▶ [PROBLEM REQUIREMENTS]
Filter the entries below, keeping only lines with "윈도우의".

[[ SOURCE DATA open ]]

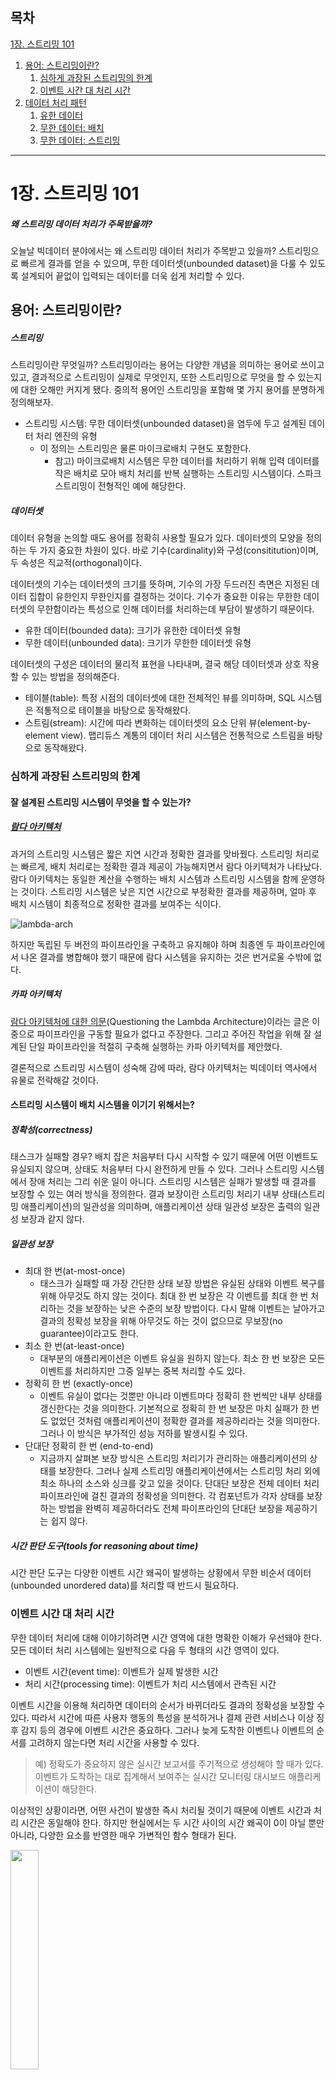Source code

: ## 목차
[1장. 스트리밍 101](https://github.com/Hyunhoo-Kwon/streaming-system-study/blob/main/part1/1.%20Streaming%20101.md#1%EC%9E%A5-%EC%8A%A4%ED%8A%B8%EB%A6%AC%EB%B0%8D-101)
1. [용어: 스트리밍이란?](https://github.com/Hyunhoo-Kwon/streaming-system-study/blob/main/part1/1.%20Streaming%20101.md#%EC%9A%A9%EC%96%B4-%EC%8A%A4%ED%8A%B8%EB%A6%AC%EB%B0%8D%EC%9D%B4%EB%9E%80)
    1. [심하게 과장된 스트리밍의 한계](https://github.com/Hyunhoo-Kwon/streaming-system-study/blob/main/part1/1.%20Streaming%20101.md#%EC%8B%AC%ED%95%98%EA%B2%8C-%EA%B3%BC%EC%9E%A5%EB%90%9C-%EC%8A%A4%ED%8A%B8%EB%A6%AC%EB%B0%8D%EC%9D%98-%ED%95%9C%EA%B3%84)
    2. [이벤트 시간 대 처리 시간](https://github.com/Hyunhoo-Kwon/streaming-system-study/blob/main/part1/1.%20Streaming%20101.md#%EC%9D%B4%EB%B2%A4%ED%8A%B8-%EC%8B%9C%EA%B0%84-%EB%8C%80-%EC%B2%98%EB%A6%AC-%EC%8B%9C%EA%B0%84)
2. [데이터 처리 패턴](https://github.com/Hyunhoo-Kwon/streaming-system-study/blob/main/part1/1.%20Streaming%20101.md#%EB%8D%B0%EC%9D%B4%ED%84%B0-%EC%B2%98%EB%A6%AC-%ED%8C%A8%ED%84%B4)
    1. [유한 데이터](https://github.com/Hyunhoo-Kwon/streaming-system-study/blob/main/part1/1.%20Streaming%20101.md#%EC%9C%A0%ED%95%9C-%EB%8D%B0%EC%9D%B4%ED%84%B0)
    2. [무한 데이터: 배치](https://github.com/Hyunhoo-Kwon/streaming-system-study/blob/main/part1/1.%20Streaming%20101.md#%EB%AC%B4%ED%95%9C-%EB%8D%B0%EC%9D%B4%ED%84%B0-%EB%B0%B0%EC%B9%98)
    3. [무한 데이터: 스트리밍](https://github.com/Hyunhoo-Kwon/streaming-system-study/blob/main/part1/1.%20Streaming%20101.md#%EB%AC%B4%ED%95%9C-%EB%8D%B0%EC%9D%B4%ED%84%B0-%EC%8A%A4%ED%8A%B8%EB%A6%AC%EB%B0%8D)
---

# 1장. 스트리밍 101
##### 왜 스트리밍 데이터 처리가 주목받을까?
오늘날 빅데이터 분야에서는 왜 스트리밍 데이터 처리가 주목받고 있을까? 스트리밍으로 빠르게 결과를 얻을 수 있으며, 무한 데이터셋(unbounded dataset)을 다룰 수 있도록 설계되어 끝없이 입력되는 데이터를 더욱 쉽게 처리할 수 있다.

## 용어: 스트리밍이란?
##### 스트리밍
스트리밍이란 무엇일까? 스트리밍이라는 용어는 다양한 개념을 의미하는 용어로 쓰이고 있고, 결과적으로 스트리밍이 실제로 무엇인지, 또한 스트리밍으로 무엇을 할 수 있는지에 대한 오해만 커지게 됐다. 중의적 용어인 스트리밍을 포함해 몇 가지 용어를 분명하게 정의해보자.
- 스트리밍 시스템: 무한 데이터셋(unbounded dataset)을 염두에 두고 설계된 데이터 처리 엔진의 유형
    - 이 정의는 스트리밍은 물론 마이크로배치 구현도 포함한다.
        - 참고) 마이크로배치 시스템은 무한 데이터를 처리하기 위해 입력 데이터를 작은 배치로 모아 배치 처리를 반복 실행하는 스트리밍 시스템이다. 스파크 스트리밍이 전형적인 예에 해당한다.

##### 데이터셋
데이터 유형을 논의할 때도 용어를 정확히 사용할 필요가 있다. 데이터셋의 모양을 정의하는 두 가지 중요한 차원이 있다. 바로 기수(cardinality)와 구성(consititution)이며, 두 속성은 직교적(orthogonal)이다.

데이터셋의 기수는 데이터셋의 크기를 뜻하며, 기수의 가장 두드러진 측면은 지정된 데이터 집합이 유한인지 무한인지를 결정하는 것이다. 기수가 중요한 이유는 무한한 데이터셋의 무한함이라는 특성으로 인해 데이터를 처리하는데 부담이 발생하기 때문이다.
- 유한 데이터(bounded data): 크기가 유한한 데이터셋 유형
- 무한 데이터(unbounded data): 크기가 무한한 데이터셋 유형

데이터셋의 구성은 데이터의 물리적 표현을 나타내며, 결국 해당 데이터셋과 상호 작용할 수 있는 방법을 정의해준다.
- 테이블(table): 특정 시점의 데이터셋에 대한 전체적인 뷰를 의미하며, SQL 시스템은 적통적으로 테이블을 바탕으로 동작해왔다.
- 스트림(stream): 시간에 따라 변화하는 데이터셋의 요소 단위 뷰(element-by-element view). 맵리듀스 계통의 데이터 처리 시스템은 전통적으로 스트림을 바탕으로 동작해왔다.

### 심하게 과장된 스트리밍의 한계
#### 잘 설계된 스트리밍 시스템이 무엇을 할 수 있는가?
##### [람다 아키텍처](https://www.oreilly.com/library/view/stream-processing-with/9781491974285/ch01.html#fig-lambda-arch)
과거의 스트리밍 시스템은 짧은 지연 시간과 정확한 결과를 맞바꿨다. 스트리밍 처리로는 빠르게, 배치 처리로는 정확한 결과 제공이 가능해지면서 람다 아키텍처가 나타났다. 람다 아키텍처는 동일한 계산을 수행하는 배치 시스템과 스트리밍 시스템을 함께 운영하는 것이다. 스트리밍 시스템은 낮은 지연 시간으로 부정확한 결과를 제공하며, 얼마 후 배치 시스템이 최종적으로 정확한 결과를 보여주는 식이다.

![lambda-arch](https://www.oreilly.com/library/view/stream-processing-with/9781491974285/assets/spaf_0107.png)

하지만 독립된 두 버전의 파이프라인을 구축하고 유지해야 하며 최종엔 두 파이프라인에서 나온 결과를 병합해야 했기 때문에 람다 시스템을 유지하는 것은 번거로울 수밖에 없다.

##### 카파 아키텍처
[람다 아키텍처에 대한 의문](https://www.oreilly.com/radar/questioning-the-lambda-architecture/)(Questioning the Lambda Architecture)이라는 글은 이중으로 파이프라인을 구동할 필요가 없다고 주장한다. 그리고 주어진 작업을 위해 잘 설계된 단일 파이프라인을 적절히 구축해 실행하는 카파 아키텍처를 제안했다.

결론적으로 스트리밍 시스템이 성숙해 감에 따라, 람다 아키텍처는 빅데이터 역사에서 유물로 전락해갈 것이다.

#### 스트리밍 시스템이 배치 시스템을 이기기 위해서는?
##### 정확성(correctness)
태스크가 실패할 경우? 배치 잡은 처음부터 다시 시작할 수 있기 때문에 어떤 이벤트도 유실되지 않으며, 상태도 처음부터 다시 완전하게 만들 수 있다. 그러나 스트리밍 시스템에서 장애 처리는 그리 쉬운 일이 아니다. 스트리밍 시스템은 실패가 발생할 때 결과를 보장할 수 있는 여러 방식을 정의한다. 결과 보장이란 스트리밍 처리기 내부 상태(스트리밍 애플리케이션)의 일관성을 의미하며, 애플리케이션 상태 일관성 보장은 출력의 일관성 보장과 같지 않다.

##### 일관성 보장
- 최대 한 번(at-most-once)
    - 태스크가 실패할 때 가장 간단한 상태 보장 방법은 유실된 상태와 이벤트 복구를 위해 아무것도 하지 않는 것이다. 최대 한 번 보장은 각 이벤트를 최대 한 번 처리하는 것을 보장하는 낮은 수준의 보장 방법이다. 다시 말해 이벤트는 날아가고 결과의 정확성 보장을 위해 아무것도 하는 것이 없으므로 무보장(no guarantee)이라고도 한다.
- 최소 한 번(at-least-once)
    - 대부분의 애플리케이션은 이벤트 유실을 원하지 않는다. 최소 한 번 보장은 모든 이벤트를 처리하지만 그중 일부는 중복 처리할 수도 있다.
- 정확히 한 번 (exactly-once)
    - 이벤트 유실이 없다는 것뿐만 아니라 이벤트마다 정확히 한 번씩만 내부 상태를 갱신한다는 것을 의미한다. 기본적으로 정확히 한 번 보장은 마치 실패가 한 번도 없었던 것처럼 애플리케이션이 정확한 결과를 제공하리라는 것을 의미한다. 그러나 이 방식은 부가적인 성능 저하를 발생시킬 수 있다.
- 단대단 정확히 한 번 (end-to-end)
    - 지금까지 살펴본 보장 방식은 스트리밍 처리기가 관리하는 애플리케이션의 상태를 보장한다. 그러나 실제 스트리밍 애플리케이션에서는 스트리밍 처리 외에 최소 하나의 소스와 싱크를 갖고 있을 것이다. 단대단 보장은 전체 데이터 처리 파이프라인에 걸친 결과의 정확성을 의미한다. 각 컴포넌트가 각자 상태를 보장하는 방법을 완벽히 제공하더라도 전체 파이프라인의 단대단 보장을 제공하기는 쉽지 않다.

##### 시간 판단 도구(tools for reasoning about time)
시간 판단 도구는 다양한 이벤트 시간 왜곡이 발생하는 상황에서 무한 비순서 데이터(unbounded unordered data)를 처리할 때 반드시 필요하다.

### 이벤트 시간 대 처리 시간
무한 데이터 처리에 대해 이야기하려면 시간 영역에 대한 명확한 이해가 우선돼야 한다. 모든 데이터 처리 시스템에는 일반적으로 다음 두 형태의 시간 영역이 있다.
- 이벤트 시간(event time): 이벤트가 실제 발생한 시간
- 처리 시간(processing time): 이벤트가 처리 시스템에서 관측된 시간

이벤트 시간을 이용해 처리하면 데이터의 순서가 바뀌더라도 결과의 정확성을 보장할 수 있다. 따라서 시간에 따른 사용자 행동의 특성을 분석하거나 결제 관련 서비스나 이상 징후 감지 등의 경우에 이벤트 시간은 중요하다. 그러나 늦게 도착한 이벤트나 이벤트의 순서를 고려하지 않는다면 처리 시간을 사용할 수 있다.
> 예) 정확도가 중요하지 않은 실시간 보고서를 주기적으로 생성해야 할 때가 있다. 이벤트가 도착하는 대로 집계해서 보여주는 실시간 모니터링 대시보드 애플리케이션이 해당한다.

이상적인 상황이라면, 어떤 사건이 발생한 즉시 처리될 것이기 때문에 이벤트 시간과 처리 시간은 동일해야 한다. 하지만 현실에서는 두 시간 사이의 시간 왜곡이 0이 아닐 뿐만 아니라, 다양한 요소를 반영한 매우 가변적인 함수 형태가 된다.

<img src = "http://streamingbook.net/static/images/figures/stsy_0101.png" width="30%" height="30%">

무한 데이터셋의 무한함이라는 특성을 다루기 위해 인입되는 데이터를 윈도우(window)라는 단위로 잘라 다룰 수 있는 개념을 제공한다.
- 윈도우: 시간 경계를 기준으로 데이터셋을 유한한 크기의 조각으로 자르는 것

정확성과 이벤트 시간이 중요한 경우라면, 처리 시간으로 윈도우를 나누면 안 되며, 이벤트 시간으로 윈도우를 나눠야 한다. 지금까지 살펴본 이벤트 시간 윈도우에서 중요한 점 하나를 간과했다. 언제 이벤트 시간 윈도우의 완결 시점을 결정할 수 있을까? 다시 말해 어떤 시점 전에 발생한 모든 이벤트가 도착한 것을 확신하기까지 얼마나 많은 시간을 기다려야 할까? 현실적으로 명확히 결정하는 것은 불가능하다. (2장 워터마크에서 더 살펴보자)

## 데이터 처리 패턴
##### 일반적인 데이터 처리 패턴은?
배치와 스트리밍 두 형태의 엔진에서 유한/무한 두 처리 유형을 살펴보자 (마이크로배치 방식은 스트리밍으로 묶어서 다룬다).

### 유한 데이터
유한 데이터 처리는 간단한 개념이라 모든 이에게 친숙하다. 왼쪽 그림은 엔트로피(entropy)로 가득 한 시작 지점을 보여준다. 이 데이터셋을 맵리듀스 같은 데이터 처리 엔진을 통해 처리하고, 오른쪽 그림은 그 결과로 얻은 더 큰 가치를 지닌 새로운 구조화된 데이터셋을 보여준다.

<img src = "http://streamingbook.net/static/images/figures/stsy_0102.png" width="50%" height="50%">

### 무한 데이터: 배치
배치 시스템으로 무한 데이터셋을 처리하기 위해서는 무한 데이터를 배치 처리에 적합한 유한 데이터셋의 집합으로 분할하는 것이 중요하다.

##### 고정 윈도우
배치 엔진을 반복 실행해 무한 데이터셋을 처리하는 가장 일반적인 방법은 그림처럼 입력 데이터를 고정된 크기의 윈도우(fixed window, tumbling window)로 나눈 후 각 윈도우를 분리된 유한 데이터 소스인 것처럼 처리하는 것이다. 그러나 여전히 해결해야 하는 데이터 입력이 완결됐음을 알리는 완결성(completeness)의 문제가 남아 있다. 결국 모든 이벤트 수집을 확인할 때까지 처리를 지연하거나, 데이터가 늦게 도착하면 소속될 윈도우에 대해 전체 배치를 재실행하는 등의 방법으로 이런 문제의 영향을 완화한다.

<img src = "http://streamingbook.net/static/images/figures/stsy_0103.png" width="50%" height="50%">

##### 세션
배치 엔진을 사용해 무한 데이터를 세션(session)처럼 더 정교한 윈도우 전략으로 처리하고자 한다면 접근 방식을 더욱 상세하게 나눌 수 있다. 세션은 보통 세션의 활동 기간(activity)으로 정의되며, 일정 크기의 세션의 비활동 간격(inactivity gap)이 따라오면 끝나는 것으로 볼 수 있다. 일반적인 배치 엔진을 사용해 세션을 계산하면 그림처럼 여러 배치로 나뉘어진 세션이 나타날 수 있다. 이전 배치에 나온 세션을 묶어주기 위한 로직이 필요하지만 이는 복잡도가 증가한다. 따라서 고전적인 배치 엔진을 사용해 세션을 계산하는 것은 바람직하지 않다.

<img src = "http://streamingbook.net/static/images/figures/stsy_0104.png" width="50%" height="50%">

### 무한 데이터: 스트리밍
스트리밍 시스템은 무한 데이터 처리를 위해 제작됐다. 스트리밍 시스템이 다루는 데이터는 다음과 같은 특성을 갖는다.
- 무한 데이터
- 정렬되지 않은 데이터 소스: 이벤트 시간 기준으로 데이터의 순서가 뒤섞여 있어 이벤트 시간을 기준으로 처리하려면 파이프라인에서 시간 기반의 셔플을 수행해야 하는 데이터
- 이벤트 시간 왜곡: 다양한 형태의 이벤트 타임 왜곡이 발생해 상수 시간 범위 안에 주어진 이벤트 시간의 대부분의 데이터를 봤다고 확신할 수 없는 데이터

이와 같은 특성의 데이터를 다룰 때 취할 수 있는 몇 가지 접근법이 있다. 우리는 보통 이를 시간 무시(time-agnostic), 근사(approximation), 처리 시간 윈도우(processing time window), 이벤트 시간 윈도우(event time window)의 네 가지로 분류한다.

##### 시간 무시(time-agnostic)
시간 무시 처리는 시간이 본질적으로 무관한 경우, 즉 데이터 처리의 모든 결정을 데이터만 보면서 할 수 있을 때 사용한다. 이 경우 모든 결정은 데이터가 도착하면서 이뤄지기 때문에, 스트리밍 엔진은 기본적인 데이터 전달 목적으로만 사용된다.

시간 무시 처리의 구체적인 예
- 필터링(filtering): 시간 무시 처리의 가장 기본적인 형태는 필터링이다. 웹 트래픽 로그를 처리하면서 특정 도메인을 제외한 모든 트래픽을 필터링한다고 가정해보자. 이런 식의 작업은 항상 데이터의 단일 요소(예에서는 도메인)에만 의존하기 때문에 무한하고 정렬되지 않은 데이터 소스의 특징과 이벤트 시간 왜곡에 무관해진다.
    - <img src = "http://streamingbook.net/static/images/figures/stsy_0105.png" width="50%" height="50%">
- 내부 조인(inner join): 시간 무시 처리의 다른 예는 내부 조인으로, 2개의 무한 데이터 소스를 조인할 때 조인의 결과만 중요하다면 시간적인 요소를 고려할 필요가 없다. 한 소스로부터 값을 확인하고 이를 조인을 위해 버퍼링 해두며, 다른 소스로부터 두 번째 값이 도착한 후 조인 결과를 생성한다.
    - <img src = "http://streamingbook.net/static/images/figures/stsy_0106.png" width="50%" height="50%">
    - 참고) 처리 방법을 내부 조인에서 외부 조인으로 전환하면 데이터의 완결성 문제가 발생한다. 조인의 한 쪽을 본 후에, 다른 쪽이 도착할지 안 할지를 예측할 수 가없다. 결국 데이터의 완결을 결정 내리기 위한 타임아웃을 도입해야 하고, 이는 곧 시간적인 개념을 포함한다는 의미가 된다. 외부 조인은 [2장](https://github.com/Hyunhoo-Kwon/streaming-system-study/blob/main/part1/2.%20The%20What%2C%20Where%2C%20When%2C%20and%20How%20of%20Data%20Processing.md#%EC%98%88-2-6-%EC%8A%A4%ED%8A%B8%EB%A6%AC%EB%B0%8D-%EC%99%84%EA%B2%B0-%ED%8A%B8%EB%A6%AC%EA%B1%B0---%EC%9B%8C%ED%84%B0%EB%A7%88%ED%81%AC-%EC%99%84%EA%B2%B0%EC%84%B1-%ED%8A%B8%EB%A6%AC%EA%B1%B0)에서 살펴본다.

##### 근사 알고리즘(approximation algorithm)
[Top-N](https://pkghosh.wordpress.com/2014/09/10/realtime-trending-analysis-with-approximate-algorithms/), [K-means](https://databricks.com/blog/2015/01/28/introducing-streaming-k-means-in-spark-1-2.html) 등 근사 알고리즘은 무한 데이터를 입력으로 받아 얻고자 하는 결과와 비슷한 결과를 생성한다. 근사 알고리즘의 장점은 낮은 오버헤드를 갖고 무한 데이터를 고려해 설계됐다는 것이다. 단점은 알고리즘 종류가 많지 않고 알고리즘 자체가 복잡하며 근사적인 특성으로 인해 정확한 결과가 필요할 때는 유용성이 떨어질 수 있다.

<img src = "http://streamingbook.net/static/images/figures/stsy_0107.png" width="50%" height="50%">

#### 윈도우(window)
윈도우는 유한 또는 무한 데이터 소스를 가져와 처리를 위해 시간 경계를 따라 유한한 크기의 조각으로 자르는 개념이다. 그림은 세 가지 다른 윈도우 사용 형태를 보여준다. 모든 데이터에 같은 시점에 적용되는 정렬 윈도우(aligned window)와 데이터마다 다른 시점에 적용되는 비정렬 윈도우(unaligned window) 사이의 차이를 볼 수 있다.

<img src = "http://streamingbook.net/static/images/figures/stsy_0108.png" width="50%" height="50%">

- 고정 윈도우(fixed window), 일명 텀블링 윈도우(tumbling window)
    - 고정 윈도우는 시간을 고정된 크기의 길이로 자른다. 일반적으로 고정 윈도우로 자르는 과정은 정렬 윈도우의 형태를 갖으며, 경우에 따라서는 윈도우 구성이 완료되는 시점을 고르게 분산시키기 위해 데이터마다 시간이 어긋나도록 윈도우를 적용하여 비정렬 윈도우 형태를 갖는다.
- 슬라이딩 윈도우(sliding window), 일명 호핑 윈도우(hopping window)
    - 슬라이딩 윈도우는 일정한 길이와 일정한 주기로 정의된다. 이때 주기가 길이보다 작으면 윈도우 간에 겹치는 부분이 발생한다. 주기가 길이와 같으면 고정 윈도우가 되며, 주기가 윈도우보다 크다면 시간에 따라 데이터의 일정 부분을 샘플링하는 윈도우가 된다.
- 세션(session)
    - 동적 윈도우(dynamic window)의 한 예로 볼 수 있는 세션은 보통 세션의 비활동 간격으로 구분해 일련의 연속된 이벤트들을 묶어서 윈도우를 구성한다. 세션은 보통 시간적으로 관련돼 있는 이벤트를 묶어서 시간에 따른 사용자의 행동을 분석하기 위해 사용한다. 세션이 흥미로운 이유는, 그 길이가 미리 정해질 수 없기 때문이다. 또한 데이터의 서로 다른 부분에 동일한 윈도우를 적용할 수 없기 때문에 비정렬 윈도우의 형태를 갖는다.

윈도우는 처리 시간과 이벤트 시간 영역에서 모두 사용 가능하므로, 각각을 자세히 살펴보며 차이를 확인하자.

##### 처리 시간 윈도우(processing time window)
처리 시간 윈도우를 구성할 때 시스템은 어느 정도의 처리 시간이 지날 때까지 들어오는 데이터를 버퍼링한다. 처리 시간 윈도우는 파이프라인에 도착하는 순서에 따라 데이터가 윈도우로 수집된다.
> 예를 들어 5분 길이의 고정 윈도우의 경우, 시스템은 5분 동안의 입력 데이터를 버퍼링하며, 그 후 5분 동안 관찰된 모든 데이터를 윈도우로 묶어 다음 처리를 위해 보낸다.

<img src = "http://streamingbook.net/static/images/figures/stsy_0109.png" width="50%" height="50%">

처리 시간 윈도우에는 다음 특성이 있다.
- 시간을 기준으로 데이터를 셔플링할 필요가 없기 때문에 구현이 간단하다.
- 윈도우가 완료되는 시점을 판단하기가 쉽다. 언제 특정 윈도우의 입력이 모두 도착하는지 알기 때문에 윈도우의 완료 시점이 명확하다. 이는 지연된 데이터를 다룰 필요가 없음을 의미한다.
- 데이터 소스가 관측되는 시점을 기준으로 정보를 추론하고자 하는 경우, 처리 시간 윈도우가 적합하다.
    - > 운영 중단을 감지하기 위한 목적으로 초당 요청 개수를 모니터링하는 경우라면 처리 시간 윈도우가 필요한 경우이다.

처리 시간 윈도우가 실제 이벤트가 발생한 순서를 제대로 반영해야 한다면, 데이터가 이벤트 시간 순서대로 들어와야 한다. 그러나 현실에서 이벤트 시간 순서가 보장돼 들어오는 데이터는 드물다. 이벤트 도착 순서를 엄격히 따라 이벤트 시간별로 데이터를 표시하기 위해서는 이벤트 시간 윈도우가 필요하다.

##### 이벤트 시간 윈도우(event time window)
이벤트 시간 윈도우는 이벤트가 실제 발생한 시간을 반영해 유한한 크기의 조각으로 데이터 소스를 관찰하고자 할 때 사용한다. 그림은 무한 데이터 소스를 한 시간 단위의 고정 윈도우로 처리하는 예를 보여준다. 검은색 화살표는 원래 속해야 하는 이벤트 시간 윈도우와 다른 처리 시간 윈도우에 도착한 데이터를 나타낸다. 이벤트 시간에 대한 정확성 제공은 이벤트 시간 윈도우를 사용할 때 좋은 점 중 하나다. 

<img src = "http://streamingbook.net/static/images/figures/stsy_0110.png" width="50%" height="50%">

무한 데이터 소스에 이벤트 시간 윈도우를 적용할 때의 또 다른 장점은, 세션 같은 동적인 크기의 윈도우를 만들 수 있어, 고정 윈도우에 걸쳐 있는 세션을 임의로 분할해야 하는 상황을 피할 수 있다.

<img src = "http://streamingbook.net/static/images/figures/stsy_0111.png" width="50%" height="50%">

이벤트 시간 윈도우는 실제 윈도우 자체의 길이보다 이를 수집해 구성하는 시간이 길어지는 경우가 많기 때문에 다음과 같은 단점을 갖는다.
- 버퍼링(buffering)
    - 윈도우의 수명이 길어짐에 따라 더 많은 데이터를 버퍼링할 필요가 생긴다.
- 완결성(completeness)
    - 주어진 윈도우에 대한 모든 데이터를 언제 다 볼 수 있는지(입력이 완료되었는지) 미리 알 수 없다면 윈도우의 결과가 언제 구체화될지 어떻게 알 수 있을까? 현실적으로 완벽히 알 방법이 없으며 휴리스틱으로 최대한 정확히 추정해야 하며, 워터마크를 사용해 데이터 입력의 완결 여부를 판단한다.

# Reference
- 람다 아키텍처: https://www.oreilly.com/library/view/stream-processing-with/9781491974285/ch01.html#fig-lambda-arch
- 람다 아키텍처에 대한 의문: https://www.oreilly.com/radar/questioning-the-lambda-architecture/
- 일관성 보장: 아파치 플링크로 하는 스트림 데이터 처리 (파비안 휴스케, 바실리키 칼라브리)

[[ SOURCE DATA closed ]]

▶ [RESPONSE AREA]
정확성과 이벤트 시간이 중요한 경우라면, 처리 시간으로 윈도우를 나누면 안 되며, 이벤트 시간으로 윈도우를 나눠야 한다. 지금까지 살펴본 이벤트 시간 윈도우에서 중요한 점 하나를 간과했다. 언제 이벤트 시간 윈도우의 완결 시점을 결정할 수 있을까? 다시 말해 어떤 시점 전에 발생한 모든 이벤트가 도착한 것을 확신하기까지 얼마나 많은 시간을 기다려야 할까? 현실적으로 명확히 결정하는 것은 불가능하다. (2장 워터마크에서 더 살펴보자)
    - 고정 윈도우는 시간을 고정된 크기의 길이로 자른다. 일반적으로 고정 윈도우로 자르는 과정은 정렬 윈도우의 형태를 갖으며, 경우에 따라서는 윈도우 구성이 완료되는 시점을 고르게 분산시키기 위해 데이터마다 시간이 어긋나도록 윈도우를 적용하여 비정렬 윈도우 형태를 갖는다.
    - 동적 윈도우(dynamic window)의 한 예로 볼 수 있는 세션은 보통 세션의 비활동 간격으로 구분해 일련의 연속된 이벤트들을 묶어서 윈도우를 구성한다. 세션은 보통 시간적으로 관련돼 있는 이벤트를 묶어서 시간에 따른 사용자의 행동을 분석하기 위해 사용한다. 세션이 흥미로운 이유는, 그 길이가 미리 정해질 수 없기 때문이다. 또한 데이터의 서로 다른 부분에 동일한 윈도우를 적용할 수 없기 때문에 비정렬 윈도우의 형태를 갖는다.
> 예를 들어 5분 길이의 고정 윈도우의 경우, 시스템은 5분 동안의 입력 데이터를 버퍼링하며, 그 후 5분 동안 관찰된 모든 데이터를 윈도우로 묶어 다음 처리를 위해 보낸다.
- 윈도우가 완료되는 시점을 판단하기가 쉽다. 언제 특정 윈도우의 입력이 모두 도착하는지 알기 때문에 윈도우의 완료 시점이 명확하다. 이는 지연된 데이터를 다룰 필요가 없음을 의미한다.
    - 윈도우의 수명이 길어짐에 따라 더 많은 데이터를 버퍼링할 필요가 생긴다.
    - 주어진 윈도우에 대한 모든 데이터를 언제 다 볼 수 있는지(입력이 완료되었는지) 미리 알 수 없다면 윈도우의 결과가 언제 구체화될지 어떻게 알 수 있을까? 현실적으로 완벽히 알 방법이 없으며 휴리스틱으로 최대한 정확히 추정해야 하며, 워터마크를 사용해 데이터 입력의 완결 여부를 판단한다.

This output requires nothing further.